Saved entries =
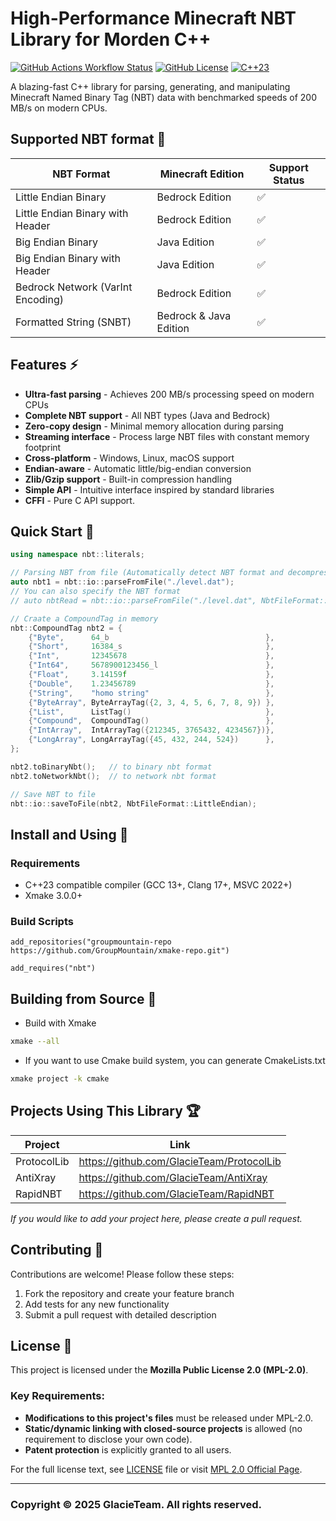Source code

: # High-Performance Minecraft NBT Library for Morden C++

[![GitHub Actions Workflow Status](https://img.shields.io/github/actions/workflow/status/GlacieTeam/NBT/build.yml)](https://github.com/GlacieTeam/NBT/actions)
[![GitHub License](https://img.shields.io/github/license/GlacieTeam/NBT)](https://www.mozilla.org/en-US/MPL/2.0/)
[![C++23](https://img.shields.io/badge/C++-23-blue?logo=C%2B%2B&logoColor=41a3ed)](https://en.cppreference.com/w/cpp/compiler_support.html) 

A blazing-fast C++ library for parsing, generating, and manipulating Minecraft Named Binary Tag (NBT) data with benchmarked speeds of 200 MB/s on modern CPUs.

## Supported NBT format 📖

| NBT Format                        | Minecraft Edition      | Support Status     |
| --------------------------------- | ---------------------- | ------------------ |
| Little Endian Binary              | Bedrock Edition        | :white_check_mark: |
| Little Endian Binary with Header  | Bedrock Edition        | :white_check_mark: |
| Big Endian Binary                 | Java Edition           | :white_check_mark: |
| Big Endian Binary with Header     | Java Edition           | :white_check_mark: |
| Bedrock Network (VarInt Encoding) | Bedrock Edition        | :white_check_mark: |
| Formatted String (SNBT)           | Bedrock & Java Edition | :white_check_mark: |

## Features ⚡
- **Ultra-fast parsing** - Achieves 200 MB/s processing speed on modern CPUs
- **Complete NBT support** - All NBT types (Java and Bedrock)
- **Zero-copy design** - Minimal memory allocation during parsing
- **Streaming interface** - Process large NBT files with constant memory footprint
- **Cross-platform** - Windows, Linux, macOS support
- **Endian-aware** - Automatic little/big-endian conversion
- **Zlib/Gzip support** - Built-in compression handling
- **Simple API** - Intuitive interface inspired by standard libraries
- **CFFI** - Pure C API support.

## Quick Start 🚀
```C++
using namespace nbt::literals;

// Parsing NBT from file (Automatically detect NBT format and decompress)
auto nbt1 = nbt::io::parseFromFile("./level.dat");
// You can also specify the NBT format
// auto nbtRead = nbt::io::parseFromFile("./level.dat", NbtFileFormat::LittleEndian);

// Craate a CompoundTag in memory
nbt::CompoundTag nbt2 = {
    {"Byte",      64_b                                   },
    {"Short",     16384_s                                },
    {"Int",       12345678                               },
    {"Int64",     5678900123456_l                        },
    {"Float",     3.14159f                               },
    {"Double",    1.23456789                             },
    {"String",    "homo string"                          },
    {"ByteArray", ByteArrayTag({2, 3, 4, 5, 6, 7, 8, 9}) },
    {"List",      ListTag()                              },
    {"Compound",  CompoundTag()                          },
    {"IntArray",  IntArrayTag({212345, 3765432, 4234567})},
    {"LongArray", LongArrayTag({45, 432, 244, 524})      },
};

nbt2.toBinaryNbt();   // to binary nbt format
nbt2.toNetworkNbt();  // to network nbt format

// Save NBT to file
nbt::io::saveToFile(nbt2, NbtFileFormat::LittleEndian);

```

## Install and Using 🔧
### Requirements
- C++23 compatible compiler (GCC 13+, Clang 17+, MSVC 2022+)
- Xmake 3.0.0+

### Build Scripts
```xmake
add_repositories("groupmountain-repo https://github.com/GroupMountain/xmake-repo.git")

add_requires("nbt")
```

## Building from Source 🔧
- Build with Xmake
```bash
xmake --all
```
- If you want to use Cmake build system, you can generate CmakeLists.txt
```bash
xmake project -k cmake
```

## Projects Using This Library 🏆
| Project          | Link                                         |
| ---------------- | -------------------------------------------- |
| ProtocolLib      | <https://github.com/GlacieTeam/ProtocolLib>  |
| AntiXray         | <https://github.com/GlacieTeam/AntiXray>     |
| RapidNBT         | <https://github.com/GlacieTeam/RapidNBT>     |

_If you would like to add your project here, please create a pull request._

## Contributing 🤝
Contributions are welcome! Please follow these steps:

1. Fork the repository and create your feature branch
2. Add tests for any new functionality
3. Submit a pull request with detailed description


## License 📄
This project is licensed under the **Mozilla Public License 2.0 (MPL-2.0)**.  

### Key Requirements:
- **Modifications to this project's files** must be released under MPL-2.0.  
- **Static/dynamic linking with closed-source projects** is allowed (no requirement to disclose your own code).  
- **Patent protection** is explicitly granted to all users.  

For the full license text, see [LICENSE](LICENSE) file or visit [MPL 2.0 Official Page](https://www.mozilla.org/en-US/MPL/2.0/).  

---

### Copyright © 2025 GlacieTeam. All rights reserved.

Task prompt = Every entry above needs to be printed again exactly, with its pictures left out.

Written solution =
Source code

: # High-Performance Minecraft NBT Library for Morden C++

[![GitHub Actions Workflow Status](https://img.shields.io/github/actions/workflow/status/GlacieTeam/NBT/build.yml)](https://github.com/GlacieTeam/NBT/actions)
[![GitHub License](https://img.shields.io/github/license/GlacieTeam/NBT)](https://www.mozilla.org/en-US/MPL/2.0/)
[![C++23](https://img.shields.io/badge/C++-23-blue?logo=C%2B%2B&logoColor=41a3ed)](https://en.cppreference.com/w/cpp/compiler_support.html) 

A blazing-fast C++ library for parsing, generating, and manipulating Minecraft Named Binary Tag (NBT) data with benchmarked speeds of 200 MB/s on modern CPUs.

## Supported NBT format 📖

| NBT Format                        | Minecraft Edition      | Support Status     |
| --------------------------------- | ---------------------- | ------------------ |
| Little Endian Binary              | Bedrock Edition        | :white_check_mark: |
| Little Endian Binary with Header  | Bedrock Edition        | :white_check_mark: |
| Big Endian Binary                 | Java Edition           | :white_check_mark: |
| Big Endian Binary with Header     | Java Edition           | :white_check_mark: |
| Bedrock Network (VarInt Encoding) | Bedrock Edition        | :white_check_mark: |
| Formatted String (SNBT)           | Bedrock & Java Edition | :white_check_mark: |

## Features ⚡
- **Ultra-fast parsing** - Achieves 200 MB/s processing speed on modern CPUs
- **Complete NBT support** - All NBT types (Java and Bedrock)
- **Zero-copy design** - Minimal memory allocation during parsing
- **Streaming interface** - Process large NBT files with constant memory footprint
- **Cross-platform** - Windows, Linux, macOS support
- **Endian-aware** - Automatic little/big-endian conversion
- **Zlib/Gzip support** - Built-in compression handling
- **Simple API** - Intuitive interface inspired by standard libraries
- **CFFI** - Pure C API support.

## Quick Start 🚀
```C++
using namespace nbt::literals;

// Parsing NBT from file (Automatically detect NBT format and decompress)
auto nbt1 = nbt::io::parseFromFile("./level.dat");
// You can also specify the NBT format
// auto nbtRead = nbt::io::parseFromFile("./level.dat", NbtFileFormat::LittleEndian);

// Craate a CompoundTag in memory
nbt::CompoundTag nbt2 = {
    {"Byte",      64_b                                   },
    {"Short",     16384_s                                },
    {"Int",       12345678                               },
    {"Int64",     5678900123456_l                        },
    {"Float",     3.14159f                               },
    {"Double",    1.23456789                             },
    {"String",    "homo string"                          },
    {"ByteArray", ByteArrayTag({2, 3, 4, 5, 6, 7, 8, 9}) },
    {"List",      ListTag()                              },
    {"Compound",  CompoundTag()                          },
    {"IntArray",  IntArrayTag({212345, 3765432, 4234567})},
    {"LongArray", LongArrayTag({45, 432, 244, 524})      },
};

nbt2.toBinaryNbt();   // to binary nbt format
nbt2.toNetworkNbt();  // to network nbt format

// Save NBT to file
nbt::io::saveToFile(nbt2, NbtFileFormat::LittleEndian);

```

## Install and Using 🔧
### Requirements
- C++23 compatible compiler (GCC 13+, Clang 17+, MSVC 2022+)
- Xmake 3.0.0+

### Build Scripts
```xmake
add_repositories("groupmountain-repo https://github.com/GroupMountain/xmake-repo.git")

add_requires("nbt")
```

## Building from Source 🔧
- Build with Xmake
```bash
xmake --all
```
- If you want to use Cmake build system, you can generate CmakeLists.txt
```bash
xmake project -k cmake
```

## Projects Using This Library 🏆
| Project          | Link                                         |
| ---------------- | -------------------------------------------- |
| ProtocolLib      | <https://github.com/GlacieTeam/ProtocolLib>  |
| AntiXray         | <https://github.com/GlacieTeam/AntiXray>     |
| RapidNBT         | <https://github.com/GlacieTeam/RapidNBT>     |

_If you would like to add your project here, please create a pull request._

## Contributing 🤝
Contributions are welcome! Please follow these steps:

1. Fork the repository and create your feature branch
2. Add tests for any new functionality
3. Submit a pull request with detailed description


## License 📄
This project is licensed under the **Mozilla Public License 2.0 (MPL-2.0)**.  

### Key Requirements:
- **Modifications to this project's files** must be released under MPL-2.0.  
- **Static/dynamic linking with closed-source projects** is allowed (no requirement to disclose your own code).  
- **Patent protection** is explicitly granted to all users.  

For the full license text, see [LICENSE](LICENSE) file or visit [MPL 2.0 Official Page](https://www.mozilla.org/en-US/MPL/2.0/).  

---

### Copyright © 2025 GlacieTeam. All rights reserved.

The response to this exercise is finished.